Caremark & Beyond: The Risks of “Cost-Cutting” Culture

In her opinion last week, Vice Chancellor Zurn also made note of the lengthy tenure of many of Boeing’s directors and their skill-sets as “political insiders or executives with financial expertise.” She then discussed at length the transformation of the company from an organization run by engineers to one run by finance folks – recounting how the company moved its headquarters from Seattle 20 years ago in order to “escape the influence of the resident flight engineers.” The focus on cost-cutting allegedly impacted quality and resulted in more safety violations.

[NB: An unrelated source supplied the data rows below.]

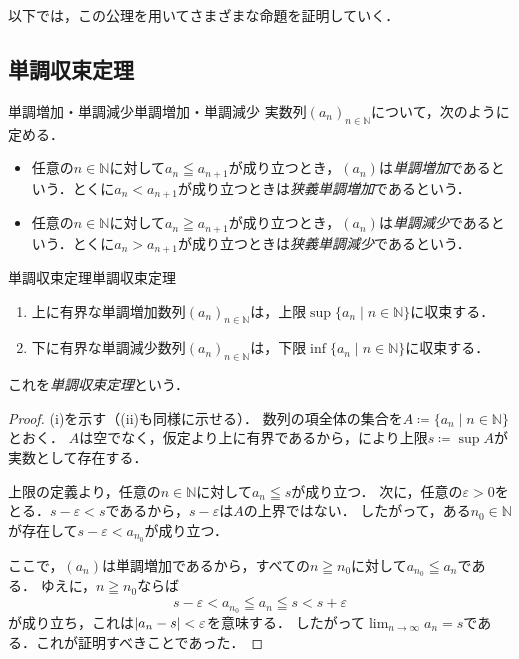 以下では，この公理を用いてさまざまな命題を証明していく．

\subsection{単調収束定理}

\begin{definition}{単調増加・単調減少}{単調増加・単調減少}
  実数列$(a_n)_{n \in \mathbb{N}}$について，次のように定める．
  \begin{itemize}
    \item 任意の$n \in \mathbb{N}$に対して$a_n \leqq a_{n+1}$が成り立つとき，$(a_n)$は\emph{単調増加}であるという．とくに$a_n < a_{n+1}$が成り立つときは\emph{狭義単調増加}であるという．
    \item 任意の$n \in \mathbb{N}$に対して$a_n \geqq a_{n+1}$が成り立つとき，$(a_n)$は\emph{単調減少}であるという．とくに$a_n > a_{n+1}$が成り立つときは\emph{狭義単調減少}であるという．
  \end{itemize}
\end{definition}

\begin{theorem}{単調収束定理}{単調収束定理}
  \begin{enumerate}[label=(\roman*),leftmargin=3.2em]
    \item 上に有界な単調増加数列$(a_n)_{n \in \mathbb{N}}$は，上限$\sup \{ a_n \mid n \in \mathbb{N} \}$に収束する．
    \item 下に有界な単調減少数列$(a_n)_{n \in \mathbb{N}}$は，下限$\inf \{ a_n \mid n \in \mathbb{N} \}$に収束する．
  \end{enumerate}
  これを\emph{単調収束定理}という．
\end{theorem}

\begin{tleftbar}
  \begin{proof}
    (i)を示す（(ii)も同様に示せる）．
    数列の項全体の集合を$A \coloneqq \{a_n \mid n \in \mathbb{N}\}$とおく．
    $A$は空でなく，仮定より上に有界であるから，により上限$s \coloneqq \sup A$が実数として存在する．

    上限の定義より，任意の$n \in \mathbb{N}$に対して$a_n \leqq s$が成り立つ．
    次に，任意の$\varepsilon > 0$をとる．$s - \varepsilon < s$であるから，$s - \varepsilon$は$A$の上界ではない．
    したがって，ある$n_0 \in \mathbb{N}$が存在して$s - \varepsilon < a_{n_0}$が成り立つ．

    ここで，$(a_n)$は単調増加であるから，すべての$n \geqq n_0$に対して$a_{n_0} \leqq a_n$である．
    ゆえに，$n \geqq n_0$ならば
    \[
      s - \varepsilon < a_{n_0} \leqq a_n \leqq s < s + \varepsilon
    \]
    が成り立ち，これは$\lvert a_n - s\rvert < \varepsilon$を意味する．
    したがって$\lim_{n \to \infty} a_n = s$である．これが証明すべきことであった．
  \end{proof}
\end{tleftbar}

This is only the latest iteration of a story that keeps repeating. In his Radical Compliance blog, Matt Kelly highlighted that a cost-cutting culture was also to blame in last week’s SEC enforcement action. Here’s an excerpt:

Our point today, however, is that 3G made cost-cutting a strategic goal for the company. It tied employees’ performance metrics and compensation to their ability to cut costs. Procurement division employees said internally that the former COO “push[ed] like crazy” for them to meet cost savings goals, and increased cost savings targets to unreasonable levels.

Faced with that relentless pressure to cut costs, employees then engaged in the prebate chicanery we mentioned above, and lots more.

That’s the lesson for internal control and compliance officers. If your business is based on a misguided strategic goal, eventually it will warp your corporate culture to the point where misconduct is the only way to execute the strategy — and then, all the internal controls in the world won’t do you any good.